▶ _ACTIVITY_: Return copies of the lines below that mention "springframework".

--- SUPPLIED DATA Enclosed Below ---

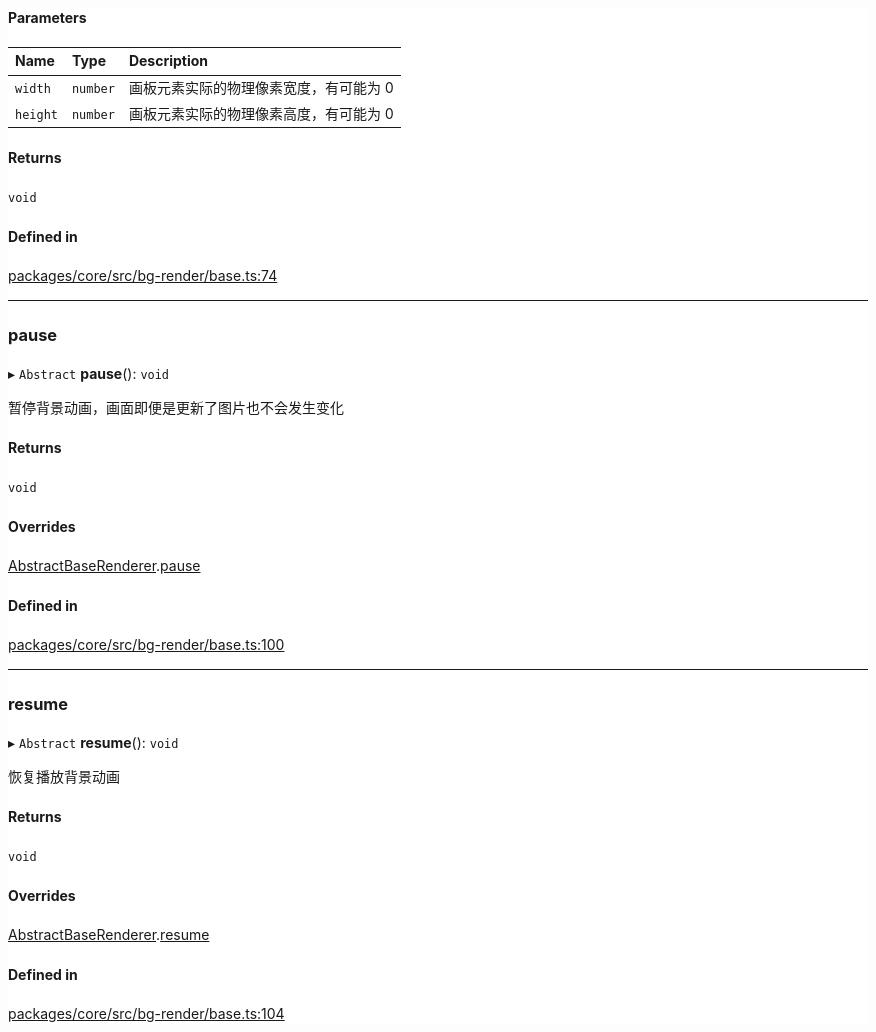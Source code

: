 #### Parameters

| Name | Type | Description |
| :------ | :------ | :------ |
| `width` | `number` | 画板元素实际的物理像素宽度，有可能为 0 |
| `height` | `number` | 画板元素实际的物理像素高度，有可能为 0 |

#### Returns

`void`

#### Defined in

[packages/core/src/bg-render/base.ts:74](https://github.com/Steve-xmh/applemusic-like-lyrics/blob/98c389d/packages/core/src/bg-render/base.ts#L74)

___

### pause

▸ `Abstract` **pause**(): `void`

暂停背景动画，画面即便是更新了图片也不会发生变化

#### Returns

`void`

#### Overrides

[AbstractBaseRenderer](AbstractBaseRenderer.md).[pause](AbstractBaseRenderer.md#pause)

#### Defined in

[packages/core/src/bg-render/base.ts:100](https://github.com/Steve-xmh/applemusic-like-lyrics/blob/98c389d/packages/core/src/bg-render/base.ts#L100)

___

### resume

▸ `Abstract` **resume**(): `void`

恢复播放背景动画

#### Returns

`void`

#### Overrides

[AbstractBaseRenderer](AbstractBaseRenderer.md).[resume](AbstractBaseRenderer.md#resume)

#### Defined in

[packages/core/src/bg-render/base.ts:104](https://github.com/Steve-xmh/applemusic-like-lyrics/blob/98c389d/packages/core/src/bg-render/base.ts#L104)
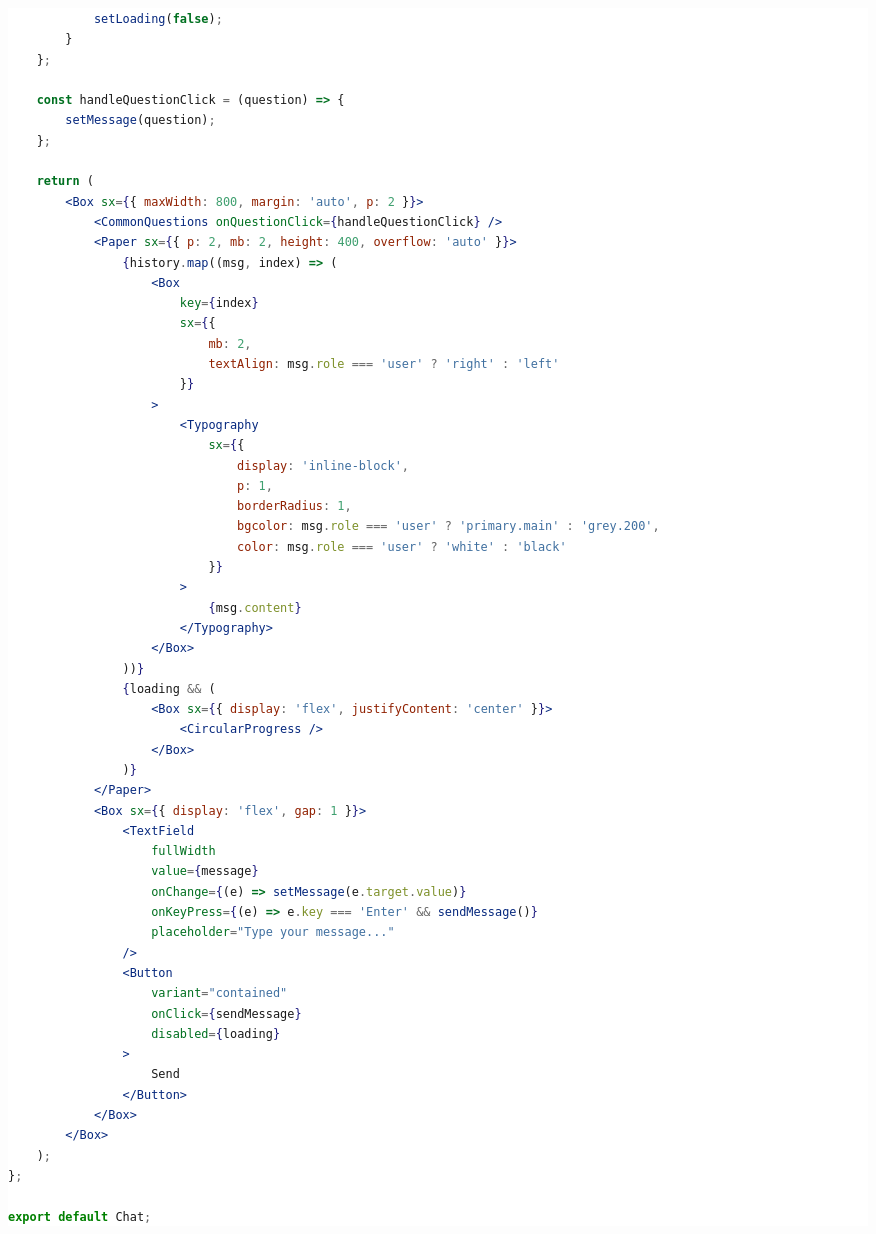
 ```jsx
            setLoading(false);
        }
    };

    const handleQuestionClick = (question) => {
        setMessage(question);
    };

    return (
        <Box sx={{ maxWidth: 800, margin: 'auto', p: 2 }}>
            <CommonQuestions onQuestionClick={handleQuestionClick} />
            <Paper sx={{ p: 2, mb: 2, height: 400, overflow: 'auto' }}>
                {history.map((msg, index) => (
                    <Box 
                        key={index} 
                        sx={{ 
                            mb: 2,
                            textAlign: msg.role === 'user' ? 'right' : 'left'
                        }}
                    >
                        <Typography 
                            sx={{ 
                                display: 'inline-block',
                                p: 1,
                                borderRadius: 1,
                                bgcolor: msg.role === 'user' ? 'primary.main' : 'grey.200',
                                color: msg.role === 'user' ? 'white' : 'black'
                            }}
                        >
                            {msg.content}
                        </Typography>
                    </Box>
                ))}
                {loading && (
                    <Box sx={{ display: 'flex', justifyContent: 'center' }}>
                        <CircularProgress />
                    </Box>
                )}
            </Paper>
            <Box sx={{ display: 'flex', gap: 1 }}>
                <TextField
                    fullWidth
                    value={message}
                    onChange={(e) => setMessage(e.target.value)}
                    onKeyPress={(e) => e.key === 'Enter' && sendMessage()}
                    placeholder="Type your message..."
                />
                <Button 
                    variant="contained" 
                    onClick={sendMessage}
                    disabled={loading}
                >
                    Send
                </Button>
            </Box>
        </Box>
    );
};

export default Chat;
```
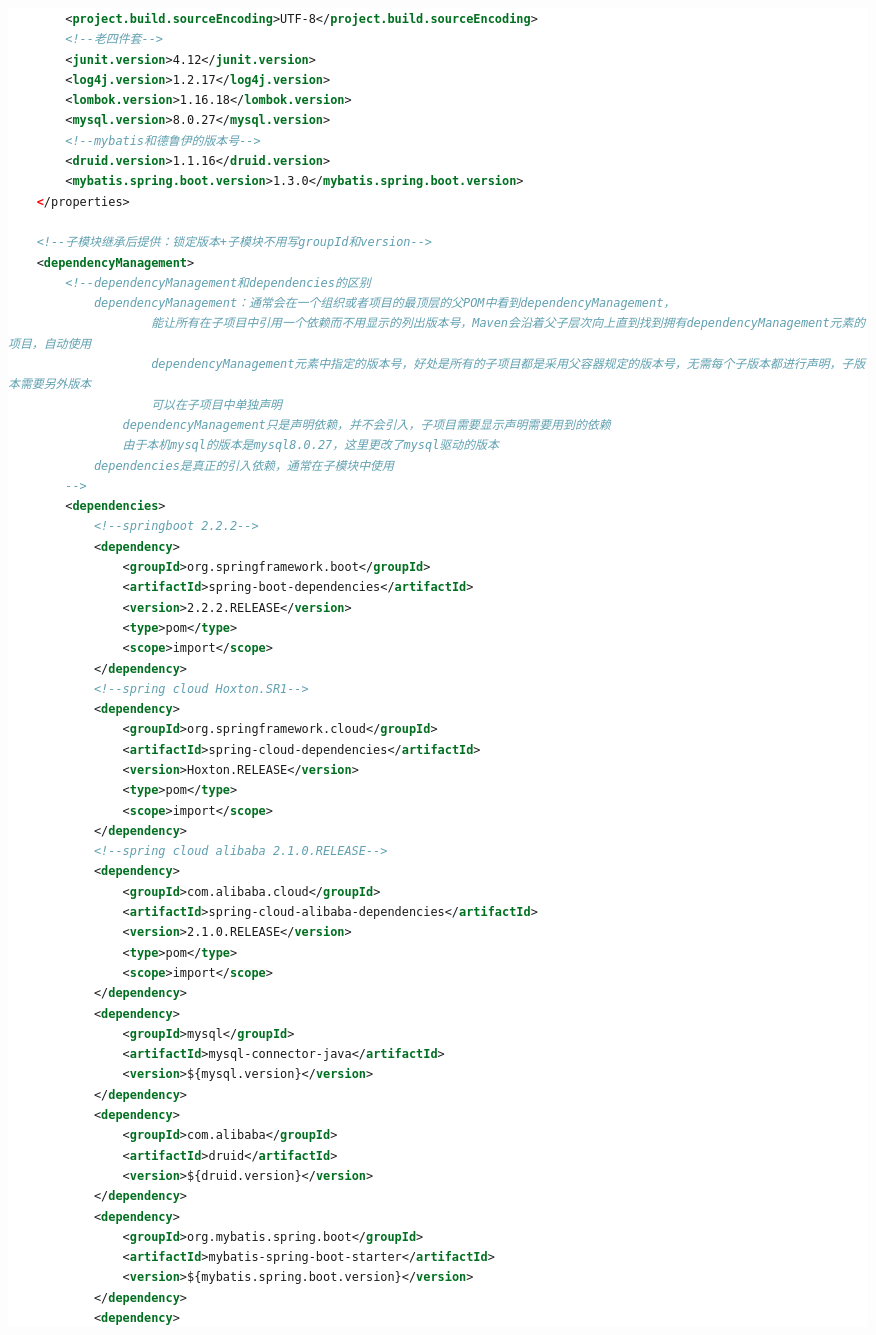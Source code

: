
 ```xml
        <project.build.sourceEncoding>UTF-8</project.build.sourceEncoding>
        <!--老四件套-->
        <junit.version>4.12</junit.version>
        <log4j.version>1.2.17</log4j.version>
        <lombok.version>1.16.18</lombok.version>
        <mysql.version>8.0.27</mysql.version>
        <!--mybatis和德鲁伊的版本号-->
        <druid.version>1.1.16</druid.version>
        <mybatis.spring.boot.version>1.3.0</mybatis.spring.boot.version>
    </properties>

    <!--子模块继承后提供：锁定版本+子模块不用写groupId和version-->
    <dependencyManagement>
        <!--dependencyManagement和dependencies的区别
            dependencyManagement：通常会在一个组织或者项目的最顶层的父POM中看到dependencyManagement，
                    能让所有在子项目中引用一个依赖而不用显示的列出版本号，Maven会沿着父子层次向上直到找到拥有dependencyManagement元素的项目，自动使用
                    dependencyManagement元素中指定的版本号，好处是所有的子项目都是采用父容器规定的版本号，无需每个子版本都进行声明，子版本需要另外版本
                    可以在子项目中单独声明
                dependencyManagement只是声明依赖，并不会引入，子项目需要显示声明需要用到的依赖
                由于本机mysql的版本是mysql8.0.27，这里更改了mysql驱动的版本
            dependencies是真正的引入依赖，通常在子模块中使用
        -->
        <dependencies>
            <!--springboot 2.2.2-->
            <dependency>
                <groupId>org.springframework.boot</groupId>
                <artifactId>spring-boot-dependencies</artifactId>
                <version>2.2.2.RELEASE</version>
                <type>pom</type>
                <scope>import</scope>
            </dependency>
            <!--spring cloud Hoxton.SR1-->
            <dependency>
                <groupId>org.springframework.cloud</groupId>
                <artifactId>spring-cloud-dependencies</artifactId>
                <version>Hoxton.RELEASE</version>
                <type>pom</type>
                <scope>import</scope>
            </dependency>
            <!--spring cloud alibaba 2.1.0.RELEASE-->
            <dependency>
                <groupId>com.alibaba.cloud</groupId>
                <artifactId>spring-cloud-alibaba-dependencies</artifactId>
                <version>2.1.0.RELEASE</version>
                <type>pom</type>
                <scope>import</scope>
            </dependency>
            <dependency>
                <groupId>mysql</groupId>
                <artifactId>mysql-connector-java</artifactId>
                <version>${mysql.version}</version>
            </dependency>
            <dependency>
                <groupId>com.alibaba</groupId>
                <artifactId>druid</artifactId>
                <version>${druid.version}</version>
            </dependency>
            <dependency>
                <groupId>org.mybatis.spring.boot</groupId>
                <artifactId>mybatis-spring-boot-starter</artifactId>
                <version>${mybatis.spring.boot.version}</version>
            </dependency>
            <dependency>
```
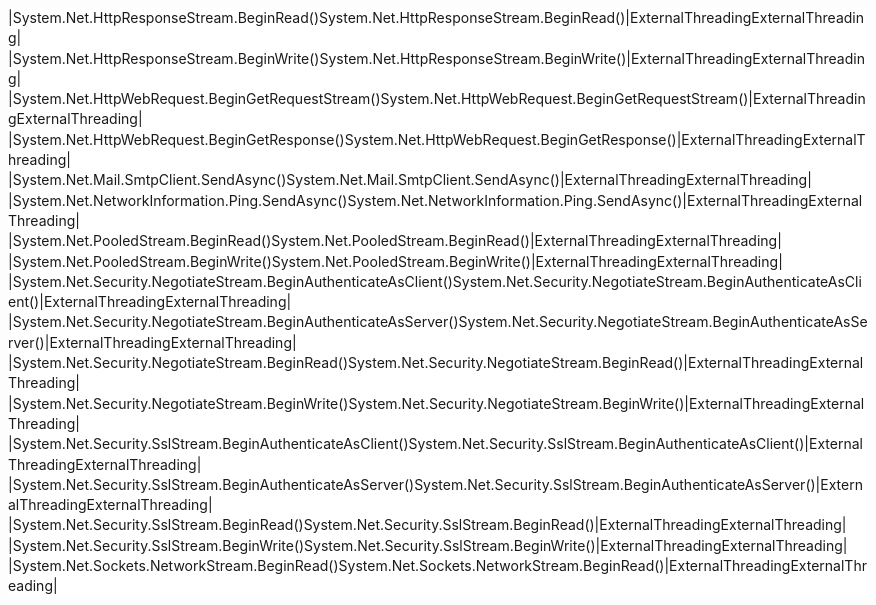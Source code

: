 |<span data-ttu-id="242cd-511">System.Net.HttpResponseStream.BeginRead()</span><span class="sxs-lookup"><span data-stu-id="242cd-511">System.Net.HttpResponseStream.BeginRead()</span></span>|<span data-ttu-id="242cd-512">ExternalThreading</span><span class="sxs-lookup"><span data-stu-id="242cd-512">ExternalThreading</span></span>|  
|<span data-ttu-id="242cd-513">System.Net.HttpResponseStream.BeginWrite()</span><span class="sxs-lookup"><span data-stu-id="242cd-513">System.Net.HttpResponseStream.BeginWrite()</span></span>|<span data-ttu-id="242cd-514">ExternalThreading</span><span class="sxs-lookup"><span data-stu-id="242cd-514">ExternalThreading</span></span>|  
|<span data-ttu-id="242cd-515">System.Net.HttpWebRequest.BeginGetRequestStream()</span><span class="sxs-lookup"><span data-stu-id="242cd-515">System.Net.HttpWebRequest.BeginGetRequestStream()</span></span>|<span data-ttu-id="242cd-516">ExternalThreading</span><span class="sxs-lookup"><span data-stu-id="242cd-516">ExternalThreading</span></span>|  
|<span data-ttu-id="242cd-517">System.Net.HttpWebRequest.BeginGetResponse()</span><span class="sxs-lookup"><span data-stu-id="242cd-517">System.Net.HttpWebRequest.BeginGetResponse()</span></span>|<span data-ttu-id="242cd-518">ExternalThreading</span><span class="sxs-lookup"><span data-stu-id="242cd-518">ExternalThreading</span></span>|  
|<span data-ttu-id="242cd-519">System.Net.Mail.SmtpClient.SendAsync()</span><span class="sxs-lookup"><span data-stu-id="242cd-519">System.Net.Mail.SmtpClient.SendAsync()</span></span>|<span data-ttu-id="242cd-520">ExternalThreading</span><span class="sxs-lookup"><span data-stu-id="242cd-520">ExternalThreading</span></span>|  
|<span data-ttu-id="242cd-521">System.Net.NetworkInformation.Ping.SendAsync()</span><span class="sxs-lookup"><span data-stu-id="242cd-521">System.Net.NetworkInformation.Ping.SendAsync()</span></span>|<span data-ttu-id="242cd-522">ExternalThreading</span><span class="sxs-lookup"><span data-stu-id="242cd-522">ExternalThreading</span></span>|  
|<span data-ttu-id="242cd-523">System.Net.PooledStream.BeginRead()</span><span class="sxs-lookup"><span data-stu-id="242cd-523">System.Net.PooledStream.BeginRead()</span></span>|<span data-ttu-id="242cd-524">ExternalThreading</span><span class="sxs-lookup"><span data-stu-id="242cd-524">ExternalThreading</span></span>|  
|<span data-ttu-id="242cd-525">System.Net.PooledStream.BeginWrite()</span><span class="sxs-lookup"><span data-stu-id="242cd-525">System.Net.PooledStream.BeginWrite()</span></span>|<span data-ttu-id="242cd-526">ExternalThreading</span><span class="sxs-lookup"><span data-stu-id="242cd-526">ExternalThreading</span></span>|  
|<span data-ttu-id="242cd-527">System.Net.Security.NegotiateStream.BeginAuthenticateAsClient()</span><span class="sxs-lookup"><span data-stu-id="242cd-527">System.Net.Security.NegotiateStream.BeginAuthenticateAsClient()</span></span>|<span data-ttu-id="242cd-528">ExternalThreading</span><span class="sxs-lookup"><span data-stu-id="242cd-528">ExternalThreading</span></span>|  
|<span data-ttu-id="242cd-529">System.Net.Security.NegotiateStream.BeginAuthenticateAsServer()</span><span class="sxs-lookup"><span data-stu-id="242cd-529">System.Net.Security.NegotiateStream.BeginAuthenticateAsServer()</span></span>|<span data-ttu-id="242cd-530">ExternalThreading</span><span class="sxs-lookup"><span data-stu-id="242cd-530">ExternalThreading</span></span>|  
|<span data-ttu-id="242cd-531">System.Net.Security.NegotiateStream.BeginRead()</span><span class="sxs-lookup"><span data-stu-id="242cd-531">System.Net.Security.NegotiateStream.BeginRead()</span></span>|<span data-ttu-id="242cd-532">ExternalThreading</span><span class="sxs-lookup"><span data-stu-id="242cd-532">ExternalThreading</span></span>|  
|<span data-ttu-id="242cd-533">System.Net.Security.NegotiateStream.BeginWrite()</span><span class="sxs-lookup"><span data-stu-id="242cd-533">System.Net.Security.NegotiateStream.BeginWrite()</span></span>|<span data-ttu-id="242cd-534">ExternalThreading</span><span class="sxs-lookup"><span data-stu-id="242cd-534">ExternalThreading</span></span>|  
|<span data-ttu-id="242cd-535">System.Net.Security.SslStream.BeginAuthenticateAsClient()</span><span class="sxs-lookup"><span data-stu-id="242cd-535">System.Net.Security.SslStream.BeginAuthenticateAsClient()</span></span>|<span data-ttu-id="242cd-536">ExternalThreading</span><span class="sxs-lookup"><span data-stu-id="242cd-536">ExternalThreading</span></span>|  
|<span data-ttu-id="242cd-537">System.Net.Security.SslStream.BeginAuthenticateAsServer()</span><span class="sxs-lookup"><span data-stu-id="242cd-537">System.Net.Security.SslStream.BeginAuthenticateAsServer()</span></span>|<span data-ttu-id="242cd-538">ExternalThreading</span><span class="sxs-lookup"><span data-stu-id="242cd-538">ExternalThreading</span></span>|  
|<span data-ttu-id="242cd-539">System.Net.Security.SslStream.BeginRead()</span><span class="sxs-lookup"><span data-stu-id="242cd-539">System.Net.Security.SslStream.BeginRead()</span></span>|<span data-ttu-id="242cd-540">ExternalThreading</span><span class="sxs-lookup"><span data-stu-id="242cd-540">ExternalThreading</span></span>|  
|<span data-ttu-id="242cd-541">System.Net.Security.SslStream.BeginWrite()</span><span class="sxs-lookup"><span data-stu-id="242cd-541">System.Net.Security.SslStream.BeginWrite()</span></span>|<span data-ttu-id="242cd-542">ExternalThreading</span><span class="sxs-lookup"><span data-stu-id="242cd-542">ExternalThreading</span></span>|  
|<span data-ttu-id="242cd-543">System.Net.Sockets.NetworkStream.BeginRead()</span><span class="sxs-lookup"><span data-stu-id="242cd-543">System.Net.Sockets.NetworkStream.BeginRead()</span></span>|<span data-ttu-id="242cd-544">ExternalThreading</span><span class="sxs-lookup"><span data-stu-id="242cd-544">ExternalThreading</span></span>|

--- End of Enclosed SUPPLIED DATA ---

▶ _OUTPUT_:
                <groupId>org.springframework.boot</groupId>
                <groupId>org.springframework.cloud</groupId>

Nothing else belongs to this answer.